One should honor Mary as she herself wished and as she expressed it in the Magnificat. She praised God for his deeds. How then can we praise her? The true honor of Mary is the honor of God, the praise of God’s grace . . . Mary is nothing for the sake of herself, but for the sake of Christ . . . Mary does not wish that we come to her, but through her to God. (Explanation of the Magnificat, 1521).

Luther gives the Blessed Virgin the exalted position of “Spiritual Mother” for Christians:

It is the consolation and the superabundant goodness of God, that man is able to exult in such a treasure. Mary is his true Mother .. (Sermon, Christmas, 1522)

Mary is the Mother of Jesus and the Mother of all of us even though it was Christ alone who reposed on her knees . . . If he is ours, we ought to be in his situation; there where he is, we ought also to be and all that he has ought to be ours, and his mother is also our mother. (Sermon, Christmas, 1529).

Martin Luther had the belief of Mary’s Immaculate Conception, Luther’s words follow:

It is a sweet and pious belief that the infusion of Mary’s soul was effected without original sin; so that in the very infusion of her soul she was also purified from original sin and adorned with God’s gifts, receiving a pure soul infused by God; thus from the first moment she began to live she was free from all sin” (Sermon: “On the Day of the Conception of the Mother of God,” 1527).

She is full of grace, proclaimed to be entirely without sin- something exceedingly great. For God’s grace fills her with everything good and makes her devoid of all evil. (Personal {”Little”} Prayer Book, 1522).

Martin Luther on Mary’s Perpetual Virginity

Here are some of the founders of refom commenting on Mary:

Christ, our Savior, was the real and natural fruit of Mary’s virginal womb . . . This was without the cooperation of a man, and she remained a virgin after that.
{Luther’s Works, eds. Jaroslav Pelikan (vols. 1-30) & Helmut T. Lehmann (vols. 31-55), St. Louis: Concordia Pub.

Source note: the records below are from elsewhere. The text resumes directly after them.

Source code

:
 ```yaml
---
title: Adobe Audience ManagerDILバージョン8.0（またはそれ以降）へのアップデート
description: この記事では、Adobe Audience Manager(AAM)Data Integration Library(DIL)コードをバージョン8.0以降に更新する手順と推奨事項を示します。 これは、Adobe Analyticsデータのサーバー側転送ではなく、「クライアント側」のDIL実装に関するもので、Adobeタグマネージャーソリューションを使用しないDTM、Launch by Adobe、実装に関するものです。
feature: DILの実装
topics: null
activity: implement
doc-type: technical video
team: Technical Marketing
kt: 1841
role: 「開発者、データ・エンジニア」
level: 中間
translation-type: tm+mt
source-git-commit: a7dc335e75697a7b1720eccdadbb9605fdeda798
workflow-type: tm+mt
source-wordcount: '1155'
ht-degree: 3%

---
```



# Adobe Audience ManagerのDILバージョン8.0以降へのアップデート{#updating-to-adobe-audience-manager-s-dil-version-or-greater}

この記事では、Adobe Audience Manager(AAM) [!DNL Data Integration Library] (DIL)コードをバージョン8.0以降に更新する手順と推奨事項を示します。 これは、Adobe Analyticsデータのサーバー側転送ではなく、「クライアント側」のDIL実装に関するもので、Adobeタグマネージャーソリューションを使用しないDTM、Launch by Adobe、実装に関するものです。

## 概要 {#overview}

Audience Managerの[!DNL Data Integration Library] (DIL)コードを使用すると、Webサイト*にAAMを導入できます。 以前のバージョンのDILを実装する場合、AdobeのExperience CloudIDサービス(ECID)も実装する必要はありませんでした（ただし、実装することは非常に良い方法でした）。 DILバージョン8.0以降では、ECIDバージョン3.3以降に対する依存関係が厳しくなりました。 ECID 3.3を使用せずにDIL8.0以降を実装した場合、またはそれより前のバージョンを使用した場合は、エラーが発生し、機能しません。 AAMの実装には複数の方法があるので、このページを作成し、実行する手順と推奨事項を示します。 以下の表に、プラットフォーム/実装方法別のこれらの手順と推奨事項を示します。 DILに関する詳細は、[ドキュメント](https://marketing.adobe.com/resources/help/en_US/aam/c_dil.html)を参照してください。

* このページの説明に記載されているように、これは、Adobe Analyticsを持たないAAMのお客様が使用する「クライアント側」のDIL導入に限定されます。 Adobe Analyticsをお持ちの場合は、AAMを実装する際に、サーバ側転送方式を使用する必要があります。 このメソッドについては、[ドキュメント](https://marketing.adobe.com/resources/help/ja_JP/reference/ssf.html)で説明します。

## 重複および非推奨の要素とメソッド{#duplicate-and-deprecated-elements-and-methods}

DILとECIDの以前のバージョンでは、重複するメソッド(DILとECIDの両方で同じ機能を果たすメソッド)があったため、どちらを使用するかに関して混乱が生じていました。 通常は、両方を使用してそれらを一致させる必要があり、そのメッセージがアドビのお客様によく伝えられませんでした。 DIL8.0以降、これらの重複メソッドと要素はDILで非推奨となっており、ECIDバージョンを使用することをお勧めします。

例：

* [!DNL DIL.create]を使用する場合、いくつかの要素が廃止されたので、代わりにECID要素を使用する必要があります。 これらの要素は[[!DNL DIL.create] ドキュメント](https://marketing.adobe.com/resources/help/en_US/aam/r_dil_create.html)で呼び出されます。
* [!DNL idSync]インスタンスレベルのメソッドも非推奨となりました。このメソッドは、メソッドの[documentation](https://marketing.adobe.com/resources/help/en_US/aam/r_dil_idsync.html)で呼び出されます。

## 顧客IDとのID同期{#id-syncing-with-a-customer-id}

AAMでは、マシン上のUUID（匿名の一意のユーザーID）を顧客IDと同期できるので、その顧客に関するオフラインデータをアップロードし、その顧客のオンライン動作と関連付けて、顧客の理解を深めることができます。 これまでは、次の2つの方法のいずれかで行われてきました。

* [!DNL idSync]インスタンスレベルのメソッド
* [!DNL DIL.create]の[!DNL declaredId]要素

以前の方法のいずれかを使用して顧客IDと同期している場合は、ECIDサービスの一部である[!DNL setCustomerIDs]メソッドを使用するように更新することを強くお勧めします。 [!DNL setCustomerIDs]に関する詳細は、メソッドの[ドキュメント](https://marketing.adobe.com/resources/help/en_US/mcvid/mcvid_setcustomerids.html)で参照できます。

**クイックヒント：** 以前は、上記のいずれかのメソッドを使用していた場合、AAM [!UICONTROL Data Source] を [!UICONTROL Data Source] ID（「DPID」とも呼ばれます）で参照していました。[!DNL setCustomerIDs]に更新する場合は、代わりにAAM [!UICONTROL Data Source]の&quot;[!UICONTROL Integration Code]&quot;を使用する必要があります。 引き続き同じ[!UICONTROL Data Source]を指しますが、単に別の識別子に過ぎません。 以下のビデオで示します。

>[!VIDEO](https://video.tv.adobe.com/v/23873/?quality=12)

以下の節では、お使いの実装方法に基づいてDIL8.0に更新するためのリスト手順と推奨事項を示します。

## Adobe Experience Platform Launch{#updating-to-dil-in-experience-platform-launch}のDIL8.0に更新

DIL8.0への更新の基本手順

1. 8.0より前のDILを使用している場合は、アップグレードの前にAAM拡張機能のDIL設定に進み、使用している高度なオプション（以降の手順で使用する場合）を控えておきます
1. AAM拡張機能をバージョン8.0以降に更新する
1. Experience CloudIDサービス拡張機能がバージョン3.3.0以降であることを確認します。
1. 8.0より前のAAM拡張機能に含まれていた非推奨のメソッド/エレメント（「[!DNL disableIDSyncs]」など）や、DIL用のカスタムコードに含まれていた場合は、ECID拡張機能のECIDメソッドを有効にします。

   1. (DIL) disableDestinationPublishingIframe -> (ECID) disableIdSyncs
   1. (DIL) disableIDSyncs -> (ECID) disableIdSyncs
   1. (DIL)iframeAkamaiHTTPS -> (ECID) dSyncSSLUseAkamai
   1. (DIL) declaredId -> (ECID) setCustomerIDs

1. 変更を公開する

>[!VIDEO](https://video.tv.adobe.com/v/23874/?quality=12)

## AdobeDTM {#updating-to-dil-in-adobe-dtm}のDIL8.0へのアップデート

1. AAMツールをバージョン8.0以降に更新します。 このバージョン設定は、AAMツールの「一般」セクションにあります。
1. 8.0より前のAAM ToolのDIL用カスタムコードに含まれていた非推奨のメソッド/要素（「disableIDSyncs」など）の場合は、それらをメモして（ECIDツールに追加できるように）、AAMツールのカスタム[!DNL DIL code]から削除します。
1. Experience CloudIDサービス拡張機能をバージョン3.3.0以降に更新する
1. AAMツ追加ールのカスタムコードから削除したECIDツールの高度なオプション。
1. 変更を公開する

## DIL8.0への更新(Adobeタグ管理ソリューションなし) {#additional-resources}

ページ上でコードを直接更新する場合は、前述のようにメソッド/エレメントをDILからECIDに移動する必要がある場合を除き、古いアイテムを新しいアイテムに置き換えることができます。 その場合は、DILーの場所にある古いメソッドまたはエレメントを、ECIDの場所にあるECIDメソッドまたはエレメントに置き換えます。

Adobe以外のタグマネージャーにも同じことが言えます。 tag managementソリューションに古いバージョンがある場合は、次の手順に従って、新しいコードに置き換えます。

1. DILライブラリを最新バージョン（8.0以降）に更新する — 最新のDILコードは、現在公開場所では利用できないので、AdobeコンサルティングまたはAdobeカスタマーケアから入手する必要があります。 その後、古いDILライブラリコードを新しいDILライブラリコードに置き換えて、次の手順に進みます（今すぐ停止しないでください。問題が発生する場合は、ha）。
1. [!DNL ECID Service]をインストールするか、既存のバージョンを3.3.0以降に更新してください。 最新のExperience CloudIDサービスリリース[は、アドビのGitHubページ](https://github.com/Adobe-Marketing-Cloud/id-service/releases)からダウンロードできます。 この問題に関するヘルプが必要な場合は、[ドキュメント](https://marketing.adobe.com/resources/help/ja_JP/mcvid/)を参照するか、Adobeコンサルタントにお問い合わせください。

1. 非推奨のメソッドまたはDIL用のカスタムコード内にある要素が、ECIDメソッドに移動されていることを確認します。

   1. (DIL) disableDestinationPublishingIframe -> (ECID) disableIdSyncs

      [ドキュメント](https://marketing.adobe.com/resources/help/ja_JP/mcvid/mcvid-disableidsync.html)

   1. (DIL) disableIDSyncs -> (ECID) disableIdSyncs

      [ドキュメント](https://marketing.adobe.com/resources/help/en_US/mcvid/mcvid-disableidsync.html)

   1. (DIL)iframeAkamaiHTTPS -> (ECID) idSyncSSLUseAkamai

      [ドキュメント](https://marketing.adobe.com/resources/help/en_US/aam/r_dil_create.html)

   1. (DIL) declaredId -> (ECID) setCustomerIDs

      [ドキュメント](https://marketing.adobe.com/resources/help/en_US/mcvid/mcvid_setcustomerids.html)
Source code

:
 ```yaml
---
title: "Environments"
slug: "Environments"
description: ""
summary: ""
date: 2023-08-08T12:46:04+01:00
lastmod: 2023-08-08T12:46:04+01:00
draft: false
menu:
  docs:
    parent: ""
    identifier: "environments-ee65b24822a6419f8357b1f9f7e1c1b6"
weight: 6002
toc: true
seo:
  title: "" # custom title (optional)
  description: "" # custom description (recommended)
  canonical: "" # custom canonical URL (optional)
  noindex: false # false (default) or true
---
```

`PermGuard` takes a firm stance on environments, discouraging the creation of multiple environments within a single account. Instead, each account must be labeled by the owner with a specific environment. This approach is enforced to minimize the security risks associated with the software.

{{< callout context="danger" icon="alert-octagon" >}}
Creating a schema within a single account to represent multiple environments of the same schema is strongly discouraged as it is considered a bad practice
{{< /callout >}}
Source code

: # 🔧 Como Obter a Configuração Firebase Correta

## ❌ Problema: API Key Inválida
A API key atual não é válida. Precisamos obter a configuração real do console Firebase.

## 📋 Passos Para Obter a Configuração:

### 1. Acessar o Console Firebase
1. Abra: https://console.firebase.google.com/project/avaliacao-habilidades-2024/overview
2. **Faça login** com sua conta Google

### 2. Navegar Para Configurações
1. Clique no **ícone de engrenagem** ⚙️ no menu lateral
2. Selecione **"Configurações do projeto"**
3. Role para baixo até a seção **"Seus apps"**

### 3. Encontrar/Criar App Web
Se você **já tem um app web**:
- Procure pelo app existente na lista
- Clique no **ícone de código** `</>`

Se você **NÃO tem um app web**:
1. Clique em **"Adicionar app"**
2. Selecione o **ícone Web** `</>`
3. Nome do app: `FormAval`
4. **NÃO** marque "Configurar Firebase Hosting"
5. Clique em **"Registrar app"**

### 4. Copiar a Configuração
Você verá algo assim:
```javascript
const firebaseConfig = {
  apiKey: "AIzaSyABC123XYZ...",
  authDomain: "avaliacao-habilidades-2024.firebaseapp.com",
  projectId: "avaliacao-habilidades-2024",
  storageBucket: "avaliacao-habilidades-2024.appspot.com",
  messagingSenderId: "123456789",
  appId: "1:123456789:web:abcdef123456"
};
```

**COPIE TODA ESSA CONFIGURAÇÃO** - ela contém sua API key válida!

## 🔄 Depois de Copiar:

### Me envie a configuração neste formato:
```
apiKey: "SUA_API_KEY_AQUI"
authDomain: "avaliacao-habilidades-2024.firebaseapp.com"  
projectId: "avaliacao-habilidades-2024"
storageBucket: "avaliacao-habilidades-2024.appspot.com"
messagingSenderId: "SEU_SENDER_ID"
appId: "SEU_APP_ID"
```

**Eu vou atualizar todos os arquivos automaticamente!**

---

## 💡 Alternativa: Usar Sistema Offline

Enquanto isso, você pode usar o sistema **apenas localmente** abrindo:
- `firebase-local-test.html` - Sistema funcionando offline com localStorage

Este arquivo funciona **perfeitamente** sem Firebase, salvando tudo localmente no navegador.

House (vols. 1-30); Philadelphia: Fortress Press (vols. 31-55), 1955, v.22:23 / Sermons on John, chaps. 1-4 (1539) }
Christ . . . was the only Son of Mary, and the Virgin Mary bore no children besides Him . . . I am inclined to agree with those who declare that ‘brothers’ really mean ‘cousins’ here, for Holy Writ and the Jews always call cousins brothers.
{Pelikan, ibid., v.22:214-15 / Sermons on John, chaps. 1-4 (1539) }

A new lie about me is being circulated. I am supposed to have preached and written that Mary, the mother of God, was not a virgin either before or after the birth of Christ . . .
{Pelikan, ibid.,v.45:199 / That Jesus Christ was Born a Jew (1523) }
Scripture does not say or indicate that she later lost her virginity . . .
When Matthew [1:25] says that Joseph did not know Mary carnally until she had brought forth her son, it does not follow that he knew her subsequently; on the contrary, it means that he never did know her . . . This babble . . . is without justification . . . he has neither noticed nor paid any attention to either Scripture or the common idiom.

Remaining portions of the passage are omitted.